_DESCRIPTION OF THE TASK_:
Scan the entries below. List each line with "Clicking".

_PROVIDED ENTRIES_:
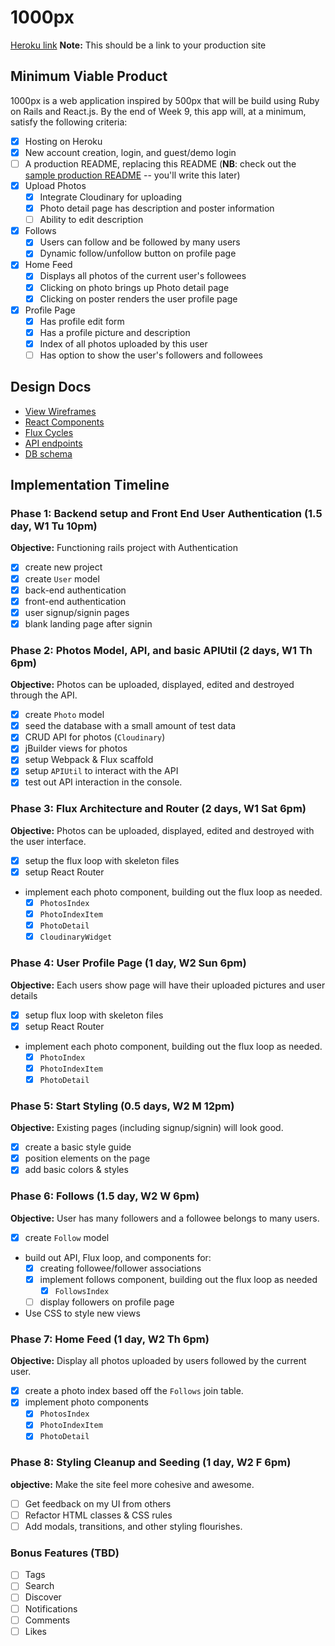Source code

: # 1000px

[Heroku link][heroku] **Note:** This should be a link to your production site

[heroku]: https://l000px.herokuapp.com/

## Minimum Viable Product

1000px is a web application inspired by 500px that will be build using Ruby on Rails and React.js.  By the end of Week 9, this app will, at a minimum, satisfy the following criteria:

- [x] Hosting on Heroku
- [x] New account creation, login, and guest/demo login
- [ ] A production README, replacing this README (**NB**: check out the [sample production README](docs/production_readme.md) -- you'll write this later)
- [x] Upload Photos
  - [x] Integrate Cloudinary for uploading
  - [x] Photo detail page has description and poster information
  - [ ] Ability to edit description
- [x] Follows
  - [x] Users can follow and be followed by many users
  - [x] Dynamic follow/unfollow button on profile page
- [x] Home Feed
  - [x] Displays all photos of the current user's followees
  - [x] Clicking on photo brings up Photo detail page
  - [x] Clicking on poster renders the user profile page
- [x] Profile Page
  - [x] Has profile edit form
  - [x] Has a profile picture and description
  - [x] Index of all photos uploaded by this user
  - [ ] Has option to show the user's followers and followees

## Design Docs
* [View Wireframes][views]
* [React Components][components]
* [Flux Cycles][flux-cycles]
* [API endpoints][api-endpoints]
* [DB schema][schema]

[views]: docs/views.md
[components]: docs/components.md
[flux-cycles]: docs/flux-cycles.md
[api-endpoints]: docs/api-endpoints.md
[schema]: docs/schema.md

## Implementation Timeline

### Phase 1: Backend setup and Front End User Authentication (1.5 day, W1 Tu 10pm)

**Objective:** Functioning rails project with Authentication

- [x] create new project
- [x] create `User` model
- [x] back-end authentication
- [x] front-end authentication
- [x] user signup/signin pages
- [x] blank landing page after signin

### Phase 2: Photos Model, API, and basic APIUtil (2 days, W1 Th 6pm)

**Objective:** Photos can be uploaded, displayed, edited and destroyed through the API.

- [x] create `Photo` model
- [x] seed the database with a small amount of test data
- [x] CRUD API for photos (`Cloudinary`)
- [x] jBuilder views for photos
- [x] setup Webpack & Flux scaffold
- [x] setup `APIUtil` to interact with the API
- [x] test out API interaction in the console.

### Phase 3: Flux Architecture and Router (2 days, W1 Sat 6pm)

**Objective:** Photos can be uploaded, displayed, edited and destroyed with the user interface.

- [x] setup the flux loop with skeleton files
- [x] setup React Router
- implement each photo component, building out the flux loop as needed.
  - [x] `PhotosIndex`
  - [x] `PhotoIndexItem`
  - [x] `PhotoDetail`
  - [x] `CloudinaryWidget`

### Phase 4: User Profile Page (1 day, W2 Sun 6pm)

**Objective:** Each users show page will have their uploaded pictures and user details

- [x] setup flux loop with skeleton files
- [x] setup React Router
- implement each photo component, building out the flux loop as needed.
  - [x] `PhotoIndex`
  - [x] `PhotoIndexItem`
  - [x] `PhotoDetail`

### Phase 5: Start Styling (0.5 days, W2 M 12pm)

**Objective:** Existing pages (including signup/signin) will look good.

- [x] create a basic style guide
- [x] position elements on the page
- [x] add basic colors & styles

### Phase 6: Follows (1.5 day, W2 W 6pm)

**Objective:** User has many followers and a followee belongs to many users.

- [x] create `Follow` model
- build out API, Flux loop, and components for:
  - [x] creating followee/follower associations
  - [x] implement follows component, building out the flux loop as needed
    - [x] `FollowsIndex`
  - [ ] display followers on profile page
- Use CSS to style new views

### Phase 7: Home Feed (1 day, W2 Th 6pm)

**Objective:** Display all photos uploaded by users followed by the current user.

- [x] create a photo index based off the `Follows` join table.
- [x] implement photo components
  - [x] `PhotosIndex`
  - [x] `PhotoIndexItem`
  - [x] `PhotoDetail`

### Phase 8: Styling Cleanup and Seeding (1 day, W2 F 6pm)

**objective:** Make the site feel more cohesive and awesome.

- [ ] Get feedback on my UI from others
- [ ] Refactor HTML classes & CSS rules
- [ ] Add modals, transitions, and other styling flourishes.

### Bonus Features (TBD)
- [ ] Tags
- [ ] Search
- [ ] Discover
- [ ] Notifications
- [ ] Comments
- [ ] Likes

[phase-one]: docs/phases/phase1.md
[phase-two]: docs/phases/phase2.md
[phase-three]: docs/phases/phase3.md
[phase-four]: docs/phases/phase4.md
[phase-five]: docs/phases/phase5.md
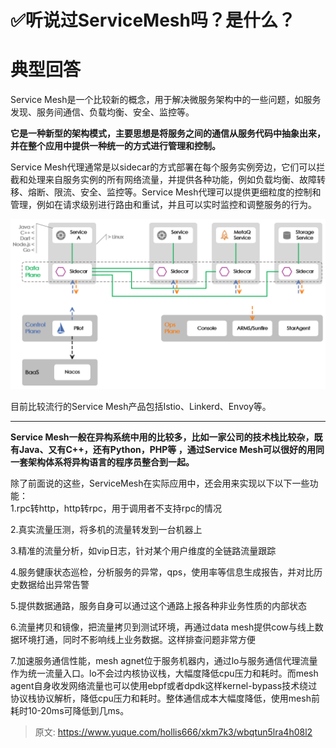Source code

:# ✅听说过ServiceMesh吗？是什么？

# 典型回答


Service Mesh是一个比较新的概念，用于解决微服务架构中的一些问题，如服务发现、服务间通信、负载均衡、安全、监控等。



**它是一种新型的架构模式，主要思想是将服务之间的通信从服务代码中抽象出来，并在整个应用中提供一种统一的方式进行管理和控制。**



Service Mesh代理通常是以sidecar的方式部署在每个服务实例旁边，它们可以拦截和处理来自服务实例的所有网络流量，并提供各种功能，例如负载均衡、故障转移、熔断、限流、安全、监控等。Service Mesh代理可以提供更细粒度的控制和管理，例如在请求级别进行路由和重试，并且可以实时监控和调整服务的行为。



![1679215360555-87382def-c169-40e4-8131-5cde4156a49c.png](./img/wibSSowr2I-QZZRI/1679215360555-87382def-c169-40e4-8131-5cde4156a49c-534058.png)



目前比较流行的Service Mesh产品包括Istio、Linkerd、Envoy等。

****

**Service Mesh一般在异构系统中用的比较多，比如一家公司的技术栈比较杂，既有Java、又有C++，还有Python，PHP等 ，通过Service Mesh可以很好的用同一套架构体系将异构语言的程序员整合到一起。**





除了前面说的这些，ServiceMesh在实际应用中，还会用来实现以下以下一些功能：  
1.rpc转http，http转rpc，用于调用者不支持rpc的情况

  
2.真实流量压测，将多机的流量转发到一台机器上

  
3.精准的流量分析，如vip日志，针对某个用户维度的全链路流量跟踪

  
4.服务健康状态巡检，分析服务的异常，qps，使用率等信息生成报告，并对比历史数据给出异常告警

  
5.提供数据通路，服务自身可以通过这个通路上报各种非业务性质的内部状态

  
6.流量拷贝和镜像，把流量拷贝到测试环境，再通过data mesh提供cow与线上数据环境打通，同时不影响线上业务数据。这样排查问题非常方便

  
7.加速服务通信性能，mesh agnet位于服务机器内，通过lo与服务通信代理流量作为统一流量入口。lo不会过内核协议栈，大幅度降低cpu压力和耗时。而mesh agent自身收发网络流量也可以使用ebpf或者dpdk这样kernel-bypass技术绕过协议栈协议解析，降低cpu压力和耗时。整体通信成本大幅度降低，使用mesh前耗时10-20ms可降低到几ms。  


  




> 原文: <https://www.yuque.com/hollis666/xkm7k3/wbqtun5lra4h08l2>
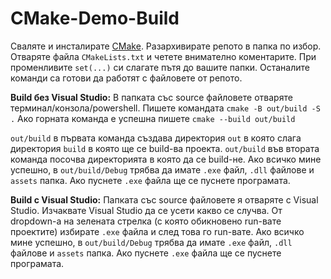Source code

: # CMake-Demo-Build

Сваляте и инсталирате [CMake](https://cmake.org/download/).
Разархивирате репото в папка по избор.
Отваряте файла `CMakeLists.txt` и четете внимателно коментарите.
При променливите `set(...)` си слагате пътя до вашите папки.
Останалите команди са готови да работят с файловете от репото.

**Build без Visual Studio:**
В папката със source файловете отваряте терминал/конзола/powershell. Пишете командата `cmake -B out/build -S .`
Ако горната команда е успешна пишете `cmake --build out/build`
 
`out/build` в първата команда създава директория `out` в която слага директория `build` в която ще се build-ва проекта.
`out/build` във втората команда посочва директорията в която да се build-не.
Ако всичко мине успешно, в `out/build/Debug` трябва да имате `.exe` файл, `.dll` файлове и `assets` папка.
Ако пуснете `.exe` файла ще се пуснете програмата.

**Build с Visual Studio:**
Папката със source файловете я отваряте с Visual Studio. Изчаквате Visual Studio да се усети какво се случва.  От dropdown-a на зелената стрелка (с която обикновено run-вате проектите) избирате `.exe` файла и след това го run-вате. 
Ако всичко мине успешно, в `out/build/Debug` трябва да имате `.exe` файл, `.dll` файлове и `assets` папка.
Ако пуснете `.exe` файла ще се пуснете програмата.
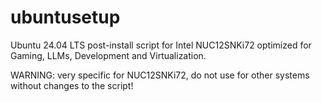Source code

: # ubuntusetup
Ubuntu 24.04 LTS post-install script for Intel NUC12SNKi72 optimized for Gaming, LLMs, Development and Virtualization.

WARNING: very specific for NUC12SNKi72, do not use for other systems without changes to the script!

_ANSWER BELOW_:
  - [x] Clicking on photo brings up Photo detail page
  - [x] Clicking on poster renders the user profile page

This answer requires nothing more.